Saturday, July 9, 2011

July 6

July 6, 2011,
I had the priveledge of going to the temple today with the missionaries from the MTC, last week I went with the English speaking group so I thought this week I would go with the French speaking group.  The missionaries seem to love seeing people they know in the temple, and it is a neat experience to see people all dressed in white in this unique setting.  So I rather figured that I was going to support the missionaries.  It turned out that the Lord wanted me to go, not for them, but for me.  I had a very sweet, very spiritual experience that the Lord wants and needs me to learn to speak this language.  I KNOW I can do it.  I have been really struggeling with this language.  It is not an easy language to learn, or maybe I just don’t have the talent it takes to learn languages easily.  I also really wanted to learn Spanish, not French, so I had this back mindset that French is stupid.  Lots of excuses, and not very good progress.  (duh, I wonder why?) 

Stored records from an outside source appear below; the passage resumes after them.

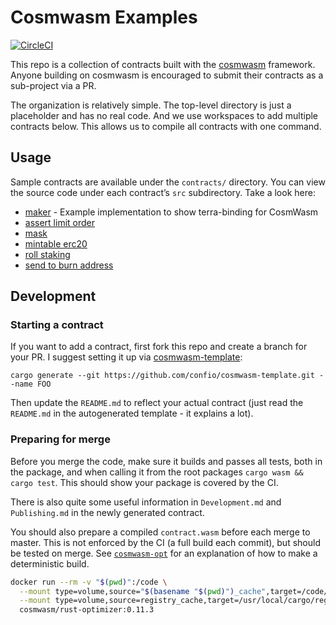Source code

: # Cosmwasm Examples

[![CircleCI](https://circleci.com/gh/terra-project/cosmwasm-contracts/tree/master.svg?style=shield)](https://circleci.com/gh/terra-project/cosmwasm-contracts/tree/master)

This repo is a collection of contracts built with the
[cosmwasm](https://github.com/confio/cosmwasm) framework.
Anyone building on cosmwasm is encouraged to submit their contracts
as a sub-project via a PR.

The organization is relatively simple. The top-level directory is just a placeholder
and has no real code. And we use workspaces to add multiple contracts below.
This allows us to compile all contracts with one command.

## Usage

Sample contracts are available under the `contracts/` directory. You can view the source code under each contract’s `src` subdirectory. Take a look here:

* [maker](./contracts/maker) - Example implementation to show terra-binding for CosmWasm
* [assert limit order](./contracts/assert_limit_order)
* [mask](./contracts/mask)
* [mintable erc20](./contracts/mintable_erc20)
* [roll staking](./contracts/roll_staking)
* [send to burn address](./contracts/send-to-burn-address)

## Development

### Starting a contract

If you want to add a contract, first fork this repo and create a branch for your PR.
I suggest setting it up via [cosmwasm-template](https://github.com/confio/cosmwasm-template):

`cargo generate --git https://github.com/confio/cosmwasm-template.git --name FOO`

Then update the `README.md` to reflect your actual contract (just read the `README.md` in the autogenerated
template - it explains a lot).

### Preparing for merge

Before you merge the code, make sure it builds and passes all tests, both in the package,
and when calling it from the root packages `cargo wasm && cargo test`. This should
show your package is covered by the CI.

There is also quite some useful information in `Development.md` and `Publishing.md` in the newly generated
contract.

You should also prepare a compiled `contract.wasm` before each merge to master.
This is not enforced by the CI (a full build each commit), but should be tested
on merge. See [`cosmwasm-opt`](https://github.com/confio/cosmwasm-opt/blob/master/README.md#usage)
for an explanation of how to make a deterministic build.

```sh
docker run --rm -v "$(pwd)":/code \
  --mount type=volume,source="$(basename "$(pwd)")_cache",target=/code/target \
  --mount type=volume,source=registry_cache,target=/usr/local/cargo/registry \
  cosmwasm/rust-optimizer:0.11.3
```

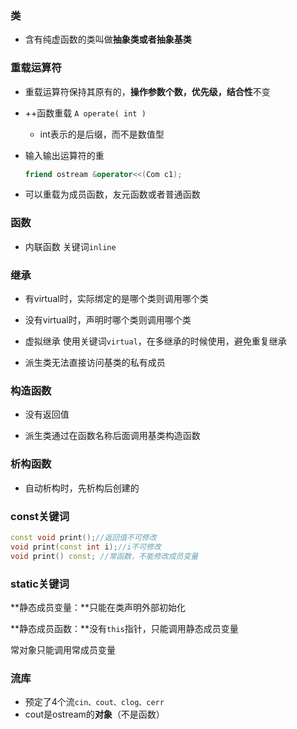 ### 类

- 含有纯虚函数的类叫做**抽象类或者抽象基类**

### 重载运算符

- 重载运算符保持其原有的，**操作参数个数，优先级，结合性**不变

- ++函数重载 `A operate( int )` 

  - int表示的是后缀，而不是数值型

- 输入输出运算符的重

  ```c++
  friend ostream &operator<<(Com c1);
  ```

- 可以重载为成员函数，友元函数或者普通函数



### 函数

- 内联函数 关键词`inline`



### 继承

- 有virtual时，实际绑定的是哪个类则调用哪个类
- 没有virtual时，声明时哪个类则调用哪个类

- 虚拟继承 使用关键词`virtual`，在多继承的时候使用，避免重复继承
- 派生类无法直接访问基类的私有成员



### 构造函数

- 没有返回值

- 派生类通过在函数名称后面调用基类构造函数



### 析构函数

- 自动析构时，先析构后创建的



### const关键词

```c++
const void print();//返回值不可修改
void print(const int i);//i不可修改
void print() const; //常函数，不能修改成员变量
```



### static关键词

**静态成员变量：**只能在类声明外部初始化

**静态成员函数：**没有`this`指针，只能调用静态成员变量

常对象只能调用常成员变量



### 流库

- 预定了4个流`cin、cout、clog、cerr`
- cout是ostream的**对象**（不是函数）
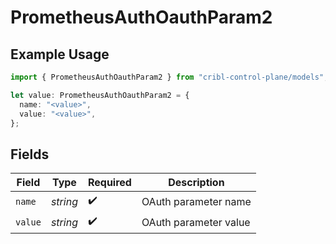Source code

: # PrometheusAuthOauthParam2

## Example Usage

```typescript
import { PrometheusAuthOauthParam2 } from "cribl-control-plane/models";

let value: PrometheusAuthOauthParam2 = {
  name: "<value>",
  value: "<value>",
};
```

## Fields

| Field                 | Type                  | Required              | Description           |
| --------------------- | --------------------- | --------------------- | --------------------- |
| `name`                | *string*              | :heavy_check_mark:    | OAuth parameter name  |
| `value`               | *string*              | :heavy_check_mark:    | OAuth parameter value |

Then this last group of missionaries came into the MTC and half of them only speak French.  I found it very frustrating to not be able to communicate with their sweet spirits past “hello” and “how are you”.  So I determined to start studying my French again.  Then I had this sweet experience in the temple today, and I remember what President Greenhalgh told me in my blessing when he set me apart as a missionary.  He blessed me I would be able to communicate with these people.  I just have such a sense today that my Heavenly Father is mindful of my limiting factors and he is letting me know that I won’t be doing this alone!  With God all things are possible.  Even me learning to speak this language!  So hold on to your hats cowboys, cuz “J’suis parle Fransai”!  (now, if only I knew how to say, “I’m gonna learn to speak French”!)
July 9, 2011
Thursday morning we got into our office at our regular time about 7, with a full list of things we wanted to do for the day but the phone rang right off the bat.  There’s a conference call from Salt Lake and can Todd join them?  At the end of the call, Todd tells me rather stunned, that one of our missionaries had just died in Nigeria.  Our job was to find out how and why and report back as soon as possible.  We didn’t even know we had a seriously ill missionary in Nigeria!  So we had a rather frantic morning trying to call the Mission President over there, the phones are tricky here with all the different codes you have to add to the numbers when dialing and then the phone system itself isn’t that great so half of the time it doesn’t work.  So you don’t know if it’s because you aren’t dialing it right, or if the call just didn’t go through!  When we finally got a call to go through to the mission home, we are informed that that number had been disconnected.  Frustrating to say the least, when we are really feeling already behind in the game!  Hours later, we have finally gotten a hold of the Mission President, spoken to the attending physician and have a report written and sent off to Salt Lake.  In a nutshell, he got malaria, the medication wasn’t working so they admitted him to the hospital.  After trying a number of different meds, it looked like he was getting better finally, then bamm, he wakes up, hollers and dies.  They are doing an autopsy and I’m sure Todd and the big wigs in SLC will figure it out, most likely it was cardiac problems caused by the malaria.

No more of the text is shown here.